It depends on the job you are looking for and where you went to school.
There are so many private colleges popping up everywhere promising that you will graduate quicker and be job-ready earlier, but the reality is that most companies will only hire people from accredited colleges and universities that have been around for years. Some private colleges have better reputations, but even the one I went to, which was a large chain, disappeared after 10 years.
A lot of employers hire based on what you know and who you know. Review your references to ensure that you have all the right people who can really speak to your experience. You may even want to use different references for each different job you apply for. Don't burn any bridges--keep in touch with your old employers and co-workers often without making a nuisance of yourself. You never know who might be a secretary one day and CEO of an organization the next day.
Research all the companies before your interviews so you can improve your cover letters, give intelligent responses to their questions, and ask informed questions during the interview. Also, find out what jobs are available in the company to get your foot in the door; there is no shame in working on the cleaning staff for a while until the right job becomes available, and you could learn about potential job opportunities before they are advertised.
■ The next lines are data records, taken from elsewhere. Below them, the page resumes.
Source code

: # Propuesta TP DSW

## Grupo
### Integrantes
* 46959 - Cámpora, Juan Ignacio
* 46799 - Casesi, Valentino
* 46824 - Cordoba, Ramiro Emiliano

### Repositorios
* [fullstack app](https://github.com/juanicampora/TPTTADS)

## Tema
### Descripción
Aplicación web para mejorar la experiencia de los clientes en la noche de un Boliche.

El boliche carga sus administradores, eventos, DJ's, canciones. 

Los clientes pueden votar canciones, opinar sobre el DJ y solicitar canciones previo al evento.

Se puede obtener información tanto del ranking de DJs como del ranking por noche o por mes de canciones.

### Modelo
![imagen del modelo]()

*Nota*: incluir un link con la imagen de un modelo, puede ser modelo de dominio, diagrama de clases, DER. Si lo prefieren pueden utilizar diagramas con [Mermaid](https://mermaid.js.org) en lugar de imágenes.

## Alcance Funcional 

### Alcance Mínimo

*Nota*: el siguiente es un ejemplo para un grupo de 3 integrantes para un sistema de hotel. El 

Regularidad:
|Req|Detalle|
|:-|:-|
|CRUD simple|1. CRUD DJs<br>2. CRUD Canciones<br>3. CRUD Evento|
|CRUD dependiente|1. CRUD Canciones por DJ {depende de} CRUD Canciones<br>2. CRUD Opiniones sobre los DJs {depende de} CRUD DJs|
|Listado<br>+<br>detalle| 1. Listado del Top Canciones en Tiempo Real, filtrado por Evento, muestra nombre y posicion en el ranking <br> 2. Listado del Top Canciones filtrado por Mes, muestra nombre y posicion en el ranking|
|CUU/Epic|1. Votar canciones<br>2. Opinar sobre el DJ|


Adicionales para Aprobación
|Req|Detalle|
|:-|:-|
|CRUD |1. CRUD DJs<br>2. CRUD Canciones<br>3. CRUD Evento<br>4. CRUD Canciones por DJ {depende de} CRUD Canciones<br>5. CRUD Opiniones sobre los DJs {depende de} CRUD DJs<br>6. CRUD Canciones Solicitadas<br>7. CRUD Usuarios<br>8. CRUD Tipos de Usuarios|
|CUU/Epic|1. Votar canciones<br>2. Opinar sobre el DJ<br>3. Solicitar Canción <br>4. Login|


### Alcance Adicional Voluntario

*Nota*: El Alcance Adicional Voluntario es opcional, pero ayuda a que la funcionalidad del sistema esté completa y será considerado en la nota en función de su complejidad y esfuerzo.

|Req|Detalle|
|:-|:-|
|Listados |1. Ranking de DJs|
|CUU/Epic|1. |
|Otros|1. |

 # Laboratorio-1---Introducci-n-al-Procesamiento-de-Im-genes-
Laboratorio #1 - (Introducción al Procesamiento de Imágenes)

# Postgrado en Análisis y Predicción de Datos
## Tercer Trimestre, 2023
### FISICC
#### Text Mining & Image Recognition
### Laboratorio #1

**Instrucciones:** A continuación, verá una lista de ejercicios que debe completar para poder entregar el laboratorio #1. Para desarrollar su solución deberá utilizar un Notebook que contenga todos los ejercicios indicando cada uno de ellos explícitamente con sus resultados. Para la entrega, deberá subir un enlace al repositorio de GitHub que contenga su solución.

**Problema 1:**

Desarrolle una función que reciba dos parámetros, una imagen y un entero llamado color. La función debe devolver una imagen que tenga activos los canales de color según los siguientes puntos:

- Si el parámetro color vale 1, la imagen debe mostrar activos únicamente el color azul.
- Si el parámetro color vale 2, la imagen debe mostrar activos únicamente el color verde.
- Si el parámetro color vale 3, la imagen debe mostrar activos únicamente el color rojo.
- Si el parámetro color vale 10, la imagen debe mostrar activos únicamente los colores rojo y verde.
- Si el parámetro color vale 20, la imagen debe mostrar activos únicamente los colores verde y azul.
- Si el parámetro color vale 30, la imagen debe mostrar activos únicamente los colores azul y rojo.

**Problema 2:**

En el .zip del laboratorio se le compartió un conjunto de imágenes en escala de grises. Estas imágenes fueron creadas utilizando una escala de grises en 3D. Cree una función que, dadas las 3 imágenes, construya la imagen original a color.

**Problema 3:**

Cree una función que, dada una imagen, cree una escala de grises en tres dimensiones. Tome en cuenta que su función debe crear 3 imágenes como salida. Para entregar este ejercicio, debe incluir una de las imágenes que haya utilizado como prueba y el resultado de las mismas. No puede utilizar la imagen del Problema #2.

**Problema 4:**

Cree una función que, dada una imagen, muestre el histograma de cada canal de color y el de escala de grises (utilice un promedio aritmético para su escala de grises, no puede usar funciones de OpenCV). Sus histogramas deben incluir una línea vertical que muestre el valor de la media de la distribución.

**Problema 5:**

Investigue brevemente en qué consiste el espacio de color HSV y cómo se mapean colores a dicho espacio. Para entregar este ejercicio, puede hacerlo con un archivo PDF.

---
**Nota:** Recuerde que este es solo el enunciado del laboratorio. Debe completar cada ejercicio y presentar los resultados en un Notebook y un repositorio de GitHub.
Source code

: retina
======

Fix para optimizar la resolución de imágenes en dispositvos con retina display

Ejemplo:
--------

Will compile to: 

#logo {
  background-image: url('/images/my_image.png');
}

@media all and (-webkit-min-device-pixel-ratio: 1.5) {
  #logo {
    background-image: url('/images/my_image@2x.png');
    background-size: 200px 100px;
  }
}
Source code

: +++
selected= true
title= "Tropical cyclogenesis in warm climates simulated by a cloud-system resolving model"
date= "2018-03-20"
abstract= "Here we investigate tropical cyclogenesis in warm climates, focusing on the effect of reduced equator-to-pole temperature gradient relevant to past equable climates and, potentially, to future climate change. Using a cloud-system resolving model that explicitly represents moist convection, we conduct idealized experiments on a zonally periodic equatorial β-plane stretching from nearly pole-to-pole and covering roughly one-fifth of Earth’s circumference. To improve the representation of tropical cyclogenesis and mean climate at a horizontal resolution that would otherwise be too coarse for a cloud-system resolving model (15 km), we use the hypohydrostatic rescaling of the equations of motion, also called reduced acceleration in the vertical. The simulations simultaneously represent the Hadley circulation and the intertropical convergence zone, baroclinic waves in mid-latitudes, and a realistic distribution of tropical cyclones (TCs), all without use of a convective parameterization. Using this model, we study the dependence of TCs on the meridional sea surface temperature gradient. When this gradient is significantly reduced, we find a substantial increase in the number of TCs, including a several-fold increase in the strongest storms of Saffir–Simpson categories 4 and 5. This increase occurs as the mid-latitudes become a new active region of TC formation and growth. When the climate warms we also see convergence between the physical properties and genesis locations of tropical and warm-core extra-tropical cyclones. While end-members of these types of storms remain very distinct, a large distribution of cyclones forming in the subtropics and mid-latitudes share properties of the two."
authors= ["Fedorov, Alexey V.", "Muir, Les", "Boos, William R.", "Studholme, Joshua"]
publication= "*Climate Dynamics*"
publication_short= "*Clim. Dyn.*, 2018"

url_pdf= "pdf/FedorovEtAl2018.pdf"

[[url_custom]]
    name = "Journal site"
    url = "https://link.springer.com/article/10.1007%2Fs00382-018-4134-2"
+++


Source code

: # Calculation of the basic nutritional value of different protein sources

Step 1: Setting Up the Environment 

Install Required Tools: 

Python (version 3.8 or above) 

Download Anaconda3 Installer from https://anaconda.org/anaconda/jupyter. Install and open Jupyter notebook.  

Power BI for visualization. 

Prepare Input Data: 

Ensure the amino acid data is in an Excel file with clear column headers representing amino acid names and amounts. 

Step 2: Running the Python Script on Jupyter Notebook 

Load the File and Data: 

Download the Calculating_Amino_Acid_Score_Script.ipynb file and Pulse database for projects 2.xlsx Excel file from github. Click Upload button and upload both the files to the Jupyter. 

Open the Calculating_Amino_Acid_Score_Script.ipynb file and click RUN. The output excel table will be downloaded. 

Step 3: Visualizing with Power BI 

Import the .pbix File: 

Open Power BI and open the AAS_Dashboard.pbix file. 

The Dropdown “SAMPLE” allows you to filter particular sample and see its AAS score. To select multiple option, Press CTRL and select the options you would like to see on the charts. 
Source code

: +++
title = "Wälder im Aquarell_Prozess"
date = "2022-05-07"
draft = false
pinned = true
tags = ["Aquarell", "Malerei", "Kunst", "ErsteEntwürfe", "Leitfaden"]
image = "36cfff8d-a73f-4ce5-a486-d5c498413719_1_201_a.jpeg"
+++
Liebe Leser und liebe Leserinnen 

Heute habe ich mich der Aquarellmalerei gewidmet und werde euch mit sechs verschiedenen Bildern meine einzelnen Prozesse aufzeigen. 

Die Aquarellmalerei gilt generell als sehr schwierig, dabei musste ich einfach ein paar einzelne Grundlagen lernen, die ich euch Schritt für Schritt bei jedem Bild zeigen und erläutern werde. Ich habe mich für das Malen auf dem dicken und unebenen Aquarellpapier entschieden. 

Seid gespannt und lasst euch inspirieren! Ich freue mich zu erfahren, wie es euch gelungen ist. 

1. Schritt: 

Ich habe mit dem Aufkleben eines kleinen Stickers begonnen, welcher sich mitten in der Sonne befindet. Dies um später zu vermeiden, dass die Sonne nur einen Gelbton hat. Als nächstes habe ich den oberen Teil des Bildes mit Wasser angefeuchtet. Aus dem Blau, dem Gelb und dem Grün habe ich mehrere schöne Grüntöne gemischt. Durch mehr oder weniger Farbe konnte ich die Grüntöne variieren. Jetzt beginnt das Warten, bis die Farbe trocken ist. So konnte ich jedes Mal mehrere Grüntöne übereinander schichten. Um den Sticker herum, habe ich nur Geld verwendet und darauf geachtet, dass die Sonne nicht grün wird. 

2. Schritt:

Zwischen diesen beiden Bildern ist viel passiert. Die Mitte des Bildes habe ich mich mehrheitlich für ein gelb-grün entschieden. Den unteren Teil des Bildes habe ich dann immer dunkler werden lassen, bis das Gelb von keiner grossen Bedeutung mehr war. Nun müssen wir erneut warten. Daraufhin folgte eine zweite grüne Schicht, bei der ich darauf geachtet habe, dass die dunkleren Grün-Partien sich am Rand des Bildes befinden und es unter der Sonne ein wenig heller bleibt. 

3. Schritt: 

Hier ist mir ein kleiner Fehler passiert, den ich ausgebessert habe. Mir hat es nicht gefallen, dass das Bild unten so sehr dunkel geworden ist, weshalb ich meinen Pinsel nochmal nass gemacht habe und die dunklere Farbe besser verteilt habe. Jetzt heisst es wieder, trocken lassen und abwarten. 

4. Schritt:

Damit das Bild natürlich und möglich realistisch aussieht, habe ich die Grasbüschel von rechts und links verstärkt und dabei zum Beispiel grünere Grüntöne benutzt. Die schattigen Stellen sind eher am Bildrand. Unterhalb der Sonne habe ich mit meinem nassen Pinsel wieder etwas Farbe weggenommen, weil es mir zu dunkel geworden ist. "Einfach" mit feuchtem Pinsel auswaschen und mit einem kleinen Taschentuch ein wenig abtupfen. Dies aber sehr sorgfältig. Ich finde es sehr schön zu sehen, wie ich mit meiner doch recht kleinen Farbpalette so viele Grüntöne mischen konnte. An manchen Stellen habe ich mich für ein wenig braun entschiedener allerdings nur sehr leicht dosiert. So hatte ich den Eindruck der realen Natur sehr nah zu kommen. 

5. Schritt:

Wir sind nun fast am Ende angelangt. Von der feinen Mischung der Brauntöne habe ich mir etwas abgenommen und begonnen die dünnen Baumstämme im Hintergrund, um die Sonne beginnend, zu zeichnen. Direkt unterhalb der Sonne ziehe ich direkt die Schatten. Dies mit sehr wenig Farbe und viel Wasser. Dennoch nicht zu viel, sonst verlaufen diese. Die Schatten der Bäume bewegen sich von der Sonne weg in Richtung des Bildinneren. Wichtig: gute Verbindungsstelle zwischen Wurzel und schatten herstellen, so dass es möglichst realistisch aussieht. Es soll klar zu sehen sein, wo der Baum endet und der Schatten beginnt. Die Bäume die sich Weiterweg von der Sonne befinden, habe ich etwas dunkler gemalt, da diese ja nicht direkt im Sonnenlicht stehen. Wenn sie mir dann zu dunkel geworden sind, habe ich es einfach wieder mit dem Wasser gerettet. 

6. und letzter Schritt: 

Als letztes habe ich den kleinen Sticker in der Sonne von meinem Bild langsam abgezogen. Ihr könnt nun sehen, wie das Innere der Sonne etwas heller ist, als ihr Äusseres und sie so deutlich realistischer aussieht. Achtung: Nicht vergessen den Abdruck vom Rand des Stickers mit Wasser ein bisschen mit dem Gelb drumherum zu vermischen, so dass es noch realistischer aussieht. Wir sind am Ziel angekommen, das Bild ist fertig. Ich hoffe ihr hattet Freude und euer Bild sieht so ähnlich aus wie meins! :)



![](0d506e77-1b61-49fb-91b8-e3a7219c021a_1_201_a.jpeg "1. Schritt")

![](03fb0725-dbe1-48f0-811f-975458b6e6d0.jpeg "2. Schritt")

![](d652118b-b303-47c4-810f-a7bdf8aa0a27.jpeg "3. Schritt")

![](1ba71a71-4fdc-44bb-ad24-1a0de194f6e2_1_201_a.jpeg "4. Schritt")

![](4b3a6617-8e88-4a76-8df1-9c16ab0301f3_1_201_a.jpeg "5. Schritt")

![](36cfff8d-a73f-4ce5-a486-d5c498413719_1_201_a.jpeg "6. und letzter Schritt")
Prepping for the job interview also goes a long way toward ensuring that you will be able to exude confidence when they ask you scenario-type questions. Most colleges, even the private ones, offer employment assistance, including evaluation of your resume and video-taped mock interviews with feedback and unlimited follow-up. You have to be able to make yourself stand out from everyone else because there are literally thousands of people out there who are all looking for the same type of work. Apply for anything and everything, and even go to interviews for the jobs you don't think you want, because you will learn something more with each interviewing experience.
What type of resume are you using? If you are still using the standard "chronological" resume, you may like to switch to the "functional" resume so that your qualifications are the first thing they see http://www.odlc.utoronto.ca/docs/generalfuncresume2.pdf
I found it hard to get used to the layout of this style of resume at first, but I got more interviews and job offers once I changed the format. I never thought it would have been that simple. Also, you should have more than one resume, and gear each resume and cover letter to the specific jobs you are applying for. And, there are key words that employers look for; they may even use scanning software to skim resumes for these words and eliminate the ones that don't use them. Use words that appear in the advertisements and job descriptions and choose some from these lists http://www2.ferrum.edu/career/guide/keywords.htm
A two-page resume is acceptable, but it should never be longer than that unless you are applying for a job as CEO and have a lot of supporting experience.
As for volunteering, it depends on what you do in your volunteer job. Some volunteer positions provide a lot of experience whereas others have a lot of downtime. If you use your downtime wisely and can get really good references who will attest to your dedication to the work, then that makes a big difference. Even so, there are still a lot of single-minded employers out there who don't view volunteer work as "real work" even though some volunteers work harder and put in more hours than the regular staff.
And finally, don't assume that you are finished with your education. Learning should be a lifelong experience, and employers like to see people who further their education by attending courses, workshops and seminars. Check out your local community colleges' continuing education catalogues. Attend lectures and workshops that are offered in the community by the chamber of commerce and other professional groups. Look up the companies you have applied to work for and see if they offer educational opportunities that are open to the public.